A quick and dirty way to fix that last vertex problem is for the last vertex,instead of using Perlin noise,use average of 2nd last vertex and first vertex as radius,this will make it smoother
fantastic series, super interesting. really well presented too. clever that they are punctuated and content dense as opposed to slow and condescendingly redundant explanation. i watch these for entertainment.
There is a sharp change in between the beginning and end of the shape partly because that angle would be only 0.0831... ect. The rest of your angles where 0.1 radians. This means that is has less space to strech the change over making it a bit more sharp. Two pi is not a decimal terminating in the 10ths place, so you would have to make your increment in your loop that draws the circle in terms of pi. Try pi/31.5 to be your increment. You would have just as many slices in the blob, but they would be more evenly spaced out. I do not know if this would solve the problem, but it is most likely one of the factors causing the problem.
for (float a = 0; a < TWO_PI-PI/30; a += 2*PI/30) { This seems to provide some improvement, though it remains aesthetically unappealing. I also CLOSE the endShape.
idea for looping noise: take 1d noise values based on information from a circle of points in a 2d noise function, could be expanded to looping 2d noise with a torus so like... non euclidean noise?
think it could be intresting to have the edge of the circle be perlin noise, but make it 3 dimensional with time being the 3rd dimension like you did in the perlinn noise video with the vetor field. This way the wobble would be continous and somewhat random, could be cool to look at too and if you add for example a sound curve of music to it it might look intrsting too :D
If you made the noise a function of vertex x and y then the first and last points, being similar, would get a similar offset and close better. -- How would you make it more of a smooth spline through the vertices with no sharp bends? No piece-wise linear fit?
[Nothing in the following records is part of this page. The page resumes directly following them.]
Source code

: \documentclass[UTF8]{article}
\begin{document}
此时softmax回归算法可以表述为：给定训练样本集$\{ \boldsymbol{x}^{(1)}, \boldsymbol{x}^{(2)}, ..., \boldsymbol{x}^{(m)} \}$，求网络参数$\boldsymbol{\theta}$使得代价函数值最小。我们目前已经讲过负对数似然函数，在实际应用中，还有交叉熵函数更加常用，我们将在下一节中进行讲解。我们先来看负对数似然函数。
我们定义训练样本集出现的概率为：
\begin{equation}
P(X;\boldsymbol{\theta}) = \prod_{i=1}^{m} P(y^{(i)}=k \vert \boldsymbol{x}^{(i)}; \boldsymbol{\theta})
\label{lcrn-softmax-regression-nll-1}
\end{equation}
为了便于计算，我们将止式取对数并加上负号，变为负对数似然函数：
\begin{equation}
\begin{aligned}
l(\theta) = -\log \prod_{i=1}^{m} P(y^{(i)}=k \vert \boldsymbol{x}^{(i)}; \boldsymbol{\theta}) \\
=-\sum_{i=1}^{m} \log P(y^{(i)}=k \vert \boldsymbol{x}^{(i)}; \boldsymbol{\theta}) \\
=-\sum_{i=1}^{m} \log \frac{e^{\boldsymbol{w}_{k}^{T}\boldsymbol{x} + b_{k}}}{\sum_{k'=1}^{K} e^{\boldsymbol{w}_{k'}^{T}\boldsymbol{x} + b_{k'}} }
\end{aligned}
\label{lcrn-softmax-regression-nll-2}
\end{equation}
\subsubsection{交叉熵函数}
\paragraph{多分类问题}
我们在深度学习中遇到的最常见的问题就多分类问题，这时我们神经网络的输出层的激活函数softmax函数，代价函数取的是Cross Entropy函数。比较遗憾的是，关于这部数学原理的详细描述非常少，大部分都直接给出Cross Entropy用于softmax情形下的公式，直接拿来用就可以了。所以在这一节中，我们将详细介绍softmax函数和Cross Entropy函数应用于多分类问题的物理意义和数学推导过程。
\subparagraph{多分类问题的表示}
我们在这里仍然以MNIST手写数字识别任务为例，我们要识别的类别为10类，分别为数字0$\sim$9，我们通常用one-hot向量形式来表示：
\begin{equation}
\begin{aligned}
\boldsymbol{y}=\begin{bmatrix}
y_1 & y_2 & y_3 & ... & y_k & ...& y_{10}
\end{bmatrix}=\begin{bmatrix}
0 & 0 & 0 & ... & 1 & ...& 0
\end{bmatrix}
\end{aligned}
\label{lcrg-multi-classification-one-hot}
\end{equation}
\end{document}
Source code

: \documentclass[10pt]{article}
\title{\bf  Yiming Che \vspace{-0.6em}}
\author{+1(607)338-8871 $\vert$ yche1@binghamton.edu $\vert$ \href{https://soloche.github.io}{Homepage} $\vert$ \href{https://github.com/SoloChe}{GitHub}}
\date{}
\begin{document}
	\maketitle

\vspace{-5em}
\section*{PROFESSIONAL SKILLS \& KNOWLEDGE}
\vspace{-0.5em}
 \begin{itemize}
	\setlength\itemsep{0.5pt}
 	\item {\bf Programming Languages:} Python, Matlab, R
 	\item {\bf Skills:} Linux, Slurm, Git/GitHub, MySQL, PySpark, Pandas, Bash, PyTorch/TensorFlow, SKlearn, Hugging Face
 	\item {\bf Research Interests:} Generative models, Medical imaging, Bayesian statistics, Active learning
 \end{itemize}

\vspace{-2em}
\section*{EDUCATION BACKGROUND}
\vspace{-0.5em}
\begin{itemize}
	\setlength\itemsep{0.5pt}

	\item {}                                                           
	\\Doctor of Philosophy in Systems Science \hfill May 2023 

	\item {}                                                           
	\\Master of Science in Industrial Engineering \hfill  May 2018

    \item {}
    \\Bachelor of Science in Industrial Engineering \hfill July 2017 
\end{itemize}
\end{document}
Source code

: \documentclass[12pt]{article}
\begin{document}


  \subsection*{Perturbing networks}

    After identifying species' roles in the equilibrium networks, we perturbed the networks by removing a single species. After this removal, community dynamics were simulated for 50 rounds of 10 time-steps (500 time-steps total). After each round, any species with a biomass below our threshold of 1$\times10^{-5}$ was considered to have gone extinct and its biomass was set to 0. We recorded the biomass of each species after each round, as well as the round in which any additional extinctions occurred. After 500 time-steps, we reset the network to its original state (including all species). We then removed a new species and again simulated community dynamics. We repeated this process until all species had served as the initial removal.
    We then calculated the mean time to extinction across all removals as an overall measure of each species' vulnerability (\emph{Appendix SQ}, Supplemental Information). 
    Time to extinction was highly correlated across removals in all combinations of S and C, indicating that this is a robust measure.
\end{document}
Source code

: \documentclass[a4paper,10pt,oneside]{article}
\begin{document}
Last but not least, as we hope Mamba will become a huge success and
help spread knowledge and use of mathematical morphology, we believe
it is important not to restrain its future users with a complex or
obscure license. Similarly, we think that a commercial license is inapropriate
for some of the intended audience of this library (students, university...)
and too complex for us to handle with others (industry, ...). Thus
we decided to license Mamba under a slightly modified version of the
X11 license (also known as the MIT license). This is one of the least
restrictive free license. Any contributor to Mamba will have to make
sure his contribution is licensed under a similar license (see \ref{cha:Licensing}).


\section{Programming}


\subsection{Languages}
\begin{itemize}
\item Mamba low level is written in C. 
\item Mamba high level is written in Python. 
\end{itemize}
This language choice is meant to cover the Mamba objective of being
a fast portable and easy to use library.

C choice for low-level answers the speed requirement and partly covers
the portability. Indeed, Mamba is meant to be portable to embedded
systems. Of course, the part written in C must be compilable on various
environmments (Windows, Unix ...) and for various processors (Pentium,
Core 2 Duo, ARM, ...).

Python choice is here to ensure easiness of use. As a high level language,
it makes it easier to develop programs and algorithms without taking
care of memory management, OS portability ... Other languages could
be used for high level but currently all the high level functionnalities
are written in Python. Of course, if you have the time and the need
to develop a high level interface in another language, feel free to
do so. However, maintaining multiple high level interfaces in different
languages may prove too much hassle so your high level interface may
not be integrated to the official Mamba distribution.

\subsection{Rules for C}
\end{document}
3d perlin with something like: noise(r*cos(a), r*sin(a), t); where r is an adjustable constant for smoothness, and a is the angle of the current circumference point, and t is just an updating time value
+orazdow i have yet to try this, but use 3d perline noise, using one dimension for time, and two dimensions to specify the point on the circumference ur trying to find a value for. something like: noise(r*cos(a),r*sin(a),t); where r is just a constant u can slide up or down based on how smooth u want the noise differences to be. Imagine u are drawing a circle in a 2d perlin world, the noise values on the circumference shud be continuous, we only add the third dimension for time. also, the r constant doesn't hav to be ur actual radius, it's only to help u adjust the smoothness
That would be continuous but it would be also symmetrical about x-axis and y-axis. One way to get rid of the discontinuity is to use curveVertex instead of vertex and repeat the 3 first points. p5ide.herokuapp.com/editor#?sketch=57d42c833b7b6903001548b9
That's not a bad solution i like it, but it doesn't get rid of the discontinuity between noise(0,t) and noise(2*PI,t), it only covers it up by curving the sides (most significantly curving the last side). Again, that's completely reasonable, but I don't think my idea is wrong, but maybe i conveyed it wrong. I'm saying instead of noise(angle,t); use noise(constant*cos(angle), constant*sin(angle), t); This way, as angle goes from 0 to 2*PI, the noise function works it's way back to where it started from. There is literally no discontinuity this way, where as in the other way the discontinuity was simply curved over. Am i making sense?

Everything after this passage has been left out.